Lemonylemon · 31/07/2009 15:03

elliott - no, I didn't think you were - it's your thread after all.....

Yes, I'm very glad to have met him and our daughter is a huge blessing...

I think that your brother is probably now waking up to a few not-so-nice facts about life and that he may start to change a few things....

scottishmummy · 31/07/2009 15:04

lemony,anniversaries are so hard.something you get through but dont get over. do take care.berevements are like joining a club you never wanted to,being forced to endure certain circumstances.all the time wanting to shout i dont want this

2years is very recent,raw in fact

GentleOtter · 31/07/2009 15:16

I am so sorry Lemony.

makipuppy · 31/07/2009 17:35

My ex has relationships that last around 3 years, or less if the lucky lady gets antsy earlier. I know of three before me and have seen two since.

He loves the sex on tap relationship, but for him, commitment equals loss of independence.

It fair breaks my heart to meet these women (we're still friends somehow) - I want to say don't bother, run, he's a bad bet, but who would listen to the ex?

He's 43, still quite hot looking, fun and sexy. He still gets women. But in a few years he'll start looking like a dirty old man cruising for sex (I hope ).

warthog · 31/07/2009 19:09

could be that he hasn't met the right woman.

or he's a commitment phobe

or he's got a fundamental problem which means no self-respecting woman would stay with him long term.

Katisha · 31/07/2009 19:17

I think sometimes people think The One will hit them between the eyes and then they'll KNOW and it will all be easy.

Whereas in practice you have to compromise a bit usually.

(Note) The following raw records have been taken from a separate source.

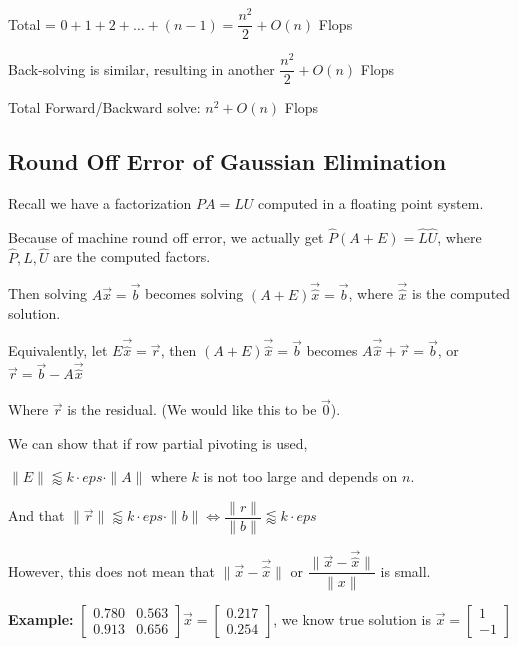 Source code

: \documentclass{article}
\begin{document}
\vspace{0.2cm}

Total = $0 + 1 + 2 + \dots + (n - 1) = \dfrac{n^2}{2} + O(n)$ Flops

Back-solving is similar, resulting in another $\dfrac{n^2}{2} + O(n)$ Flops

Total Forward/Backward solve: $n^2 + O(n)$ Flops

\subsection{Round Off Error of Gaussian Elimination}

Recall we have a factorization $PA = LU$ computed in a floating point system. 

Because of machine round off error, we actually get $\hat{P}(A + E) = \hat{L}\hat{U}$, where $\hat{P}, \hat{L}, \hat{U}$ are the computed factors.

\vspace{0.2cm}

Then solving $A \vec{x} = \vec{b}$ becomes solving $(A + E) \vec{\hat{x}} = \vec{b}$, where $\vec{\hat{x}}$ is the computed solution.

Equivalently, let $E \vec{\hat{x}} = \vec{r}$, then $(A + E) \vec{\hat{x}} = \vec{b}$ becomes $A \vec{\hat{x}} + \vec{r} = \vec{b}$, or $\vec{r} = \vec{b} - A \vec{\hat{x}}$

Where $\vec{r}$ is the residual. (We would like this to be $\vec{0}$).

\pagebreak

We can show that if row partial pivoting is used, 

\vspace{0.2cm}

$\| E \| \lessapprox k \cdot {eps} \cdot \| A \|$ where $k$ is not too large and depends on $n$.

\vspace{0.1cm}

And that $\| \vec{r} \| \lessapprox k \cdot {eps} \cdot \| b\| \Leftrightarrow \dfrac{\|r\|}{\|b\|} \lessapprox k \cdot {eps}$


\vspace{0.3cm}

However, this does not mean that $\| \vec{x} - \vec{\hat{x}} \|$ or $\dfrac{\| \vec{x} - \vec{\hat{x}} \|}{\| x\|}$ is small.

\vspace{0.3cm}

\textbf{Example:} $\begin{bmatrix}
0.780 & 0.563\\
0.913 & 0.656
\end{bmatrix} \vec{x} = \begin{bmatrix}
0.217\\
0.254
\end{bmatrix}$, we know true solution is $\vec{x} =  \begin{bmatrix}
1\\
-1
\end{bmatrix}$
\end{document}
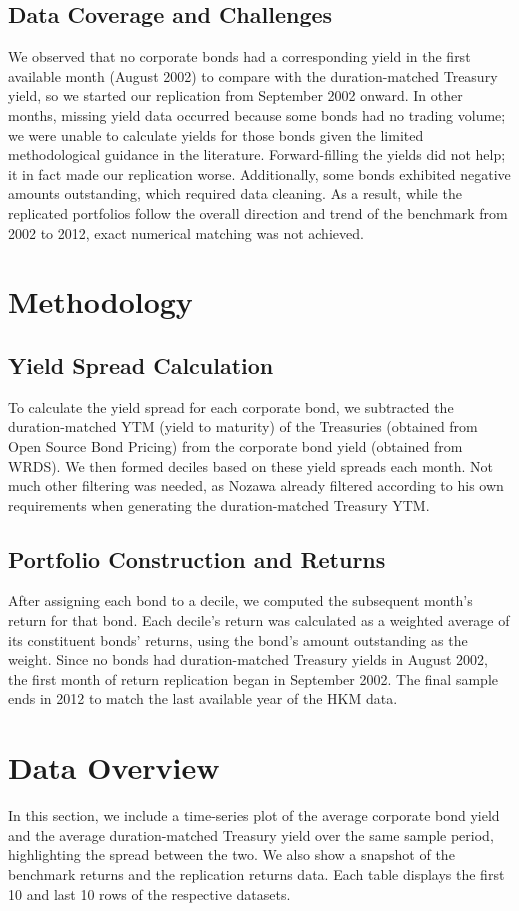 \documentclass[12pt]{article}
\begin{document}
\subsection{Data Coverage and Challenges}
We observed that no corporate bonds had a corresponding yield in the first available month (August 2002) to compare with the duration-matched Treasury yield, so we started our replication from September 2002 onward. In other months, missing yield data occurred because some bonds had no trading volume; we were unable to calculate yields for those bonds given the limited methodological guidance in the literature. Forward-filling the yields did not help; it in fact made our replication worse. Additionally, some bonds exhibited negative amounts outstanding, which required data cleaning. As a result, while the replicated portfolios follow the overall direction and trend of the benchmark from 2002 to 2012, exact numerical matching was not achieved.

\section{Methodology}
\subsection{Yield Spread Calculation}
To calculate the yield spread for each corporate bond, we subtracted the duration-matched YTM (yield to maturity) of the Treasuries (obtained from Open Source Bond Pricing) from the corporate bond yield (obtained from WRDS). We then formed deciles based on these yield spreads each month. Not much other filtering was needed, as Nozawa already filtered according to his own requirements when generating the duration-matched Treasury YTM.

\subsection{Portfolio Construction and Returns}
After assigning each bond to a decile, we computed the subsequent month’s return for that bond. Each decile’s return was calculated as a weighted average of its constituent bonds’ returns, using the bond’s amount outstanding as the weight. Since no bonds had duration-matched Treasury yields in August 2002, the first month of return replication began in September 2002. The final sample ends in 2012 to match the last available year of the HKM data.

\section{Data Overview}
In this section, we include a time-series plot of the average corporate bond yield and the average duration-matched Treasury yield over the same sample period, highlighting the spread between the two. We also show a snapshot of the benchmark returns and the replication returns data. Each table displays the first 10 and last 10 rows of the respective datasets. 
\end{document}
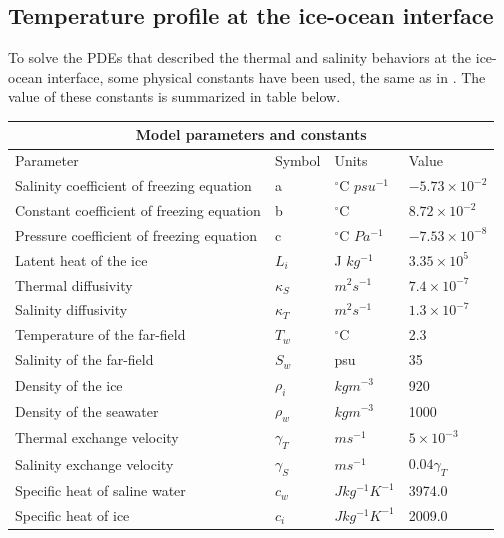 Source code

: \documentclass[11pt,a4paper]{article}
\begin{document}
	\subsection{Temperature profile at the ice-ocean interface}
	
	To solve the PDEs that described the thermal and salinity behaviors at the ice-ocean interface, some physical constants have been used, the same as in \cite{jenkins2001role}. The value of these constants is summarized in table below.\\
	
	\begin{tabular}{ |p{8cm}||p{2cm}|p{3cm}|p{3cm}|}
     \hline
     \multicolumn{4}{|c|}{Model parameters and constants} \\
     \hline
     Parameter &Symbol&Units&Value\\
     \hline
     Salinity coefficient of freezing equation &a& $^{\circ}$C $psu^{-1}$&   $-5.73\times10^{-2}$\\
     Constant coefficient of freezing equation &b&  $^{\circ}$C  & $8.72\times 10^{-2}$\\
     Pressure coefficient of freezing equation& c&$^{\circ}$C $Pa^{-1} $& $-7.53\times10^{-8}$\\
     Latent heat of the ice    & $L_i$ & J $kg^{-1}$& $3.35\times 10^{5}$\\
     Thermal diffusivity& $\kappa_S$  & $m^2 s^{-1}$&$7.4\times 10^{-7}$\\
     Salinity diffusivity & $\kappa_T$  & $m^2 s^{-1}$   &$1.3\times 10^{-7}$\\
     Temperature of the far-field& $T_w$  & $^{\circ}$C & 2.3\\
     Salinity of the far-field&$S_w$& psu&  35  \\
     Density of the ice & $\rho_i$& $kg m^{-3}$& 920\\
     Density of the seawater & $\rho_w$ & $kg m^{-3}$& 1000\\
     Thermal exchange velocity & $\gamma_T$ & $m s^{-1}$& $5\times 10^{-3}$\\
     Salinity exchange velocity & $\gamma_S$ & $m s^{-1}$& $0.04\gamma_T$ \\
     Specific heat of saline water& $c_w$ & $J kg^{-1}K^{-1}$ & 3974.0\\
     Specific heat of ice & $c_i$ & $J kg^{-1} K^{-1}$ & 2009.0\\
     \hline
    \end{tabular}
    
\end{document}
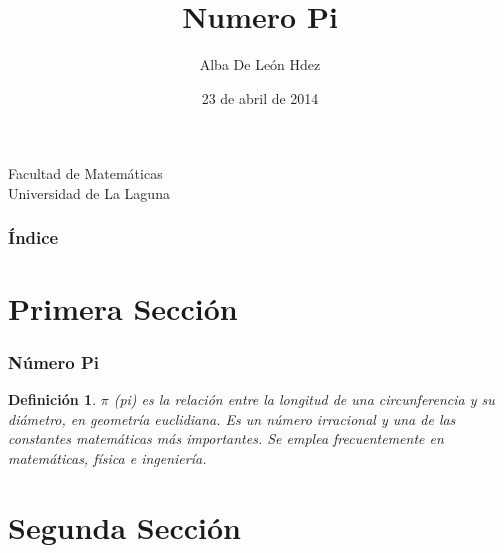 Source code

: \documentclass{beamer}
\newtheorem{definicion}{Definición}
\begin{document}
\title[Presentación con Beamer]{Numero Pi }
\author[Alba De León Hdez]{Alba De León Hdez}
\date[23-04-2014]{23 de abril de 2014}





  
\begin{frame}
  \titlepage
  \begin{small}
    \begin{center}
     Facultad de Matemáticas \\
     Universidad de La Laguna
    \end{center}
  \end{small}

\end{frame}

\begin{frame}
  \frametitle{Índice}
  \tableofcontents[pausesections]
\end{frame}


\section{Primera Sección}


\begin{frame}

\frametitle{Número Pi}

\begin{definicion}
$\pi$ (pi) es la relación entre la longitud de una circunferencia y su diámetro, en geometría euclidiana. 
Es un número irracional y una de las constantes matemáticas más importantes. 
Se emplea frecuentemente en matemáticas, física e ingeniería. 

\end{definicion}

\end{frame}

\section{Segunda Sección}
\end{document}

Waiting for The One can mean never realising that someone you do already know could also be The One with a bit of give and take...

duke748 · 31/07/2009 20:37

I read somewhere once something that really struck a chord with me.

Women see getting married and having kids as a natural progression of a good relationship. Most women have a (conscious or sub-conscious) time line in mind, ie date for a year, live together for a year, get married and have kid no1 a year later.

Men see getting married and having kids as a life stage that they go through. If he feels he has achieved what he wants in his career, if all of his friends are getting married, if he is the age his father was when he got married... So for a guy, the age he is ready to commit is more about everything else that is going on in his life, rather than the woman he is with.

That's why quite often you hear about these guys who were with someone for years and years and the year after they break up, they get married to someone they have been with for 6 months.

I might be totally off track here, but this sounds like what is going on for this guy. He doesn't feel stable in his career and finances, so its never been the right time to get married.

Ripeberry · 31/07/2009 20:45

My brother is a lost cause, he will be 40yrs old next year. Has NEVER had a girlfriend as he is not interested, he is not interested in men either, he does not want children ever and basically i think he should have been a hermit

elliott · 31/07/2009 20:48

ah but ripeberry at least he is happy with what he (doesn't) have! Mine is in a state of inner turmoil and confusion...he may be nearly 50 but his mental age is probably closer to 15!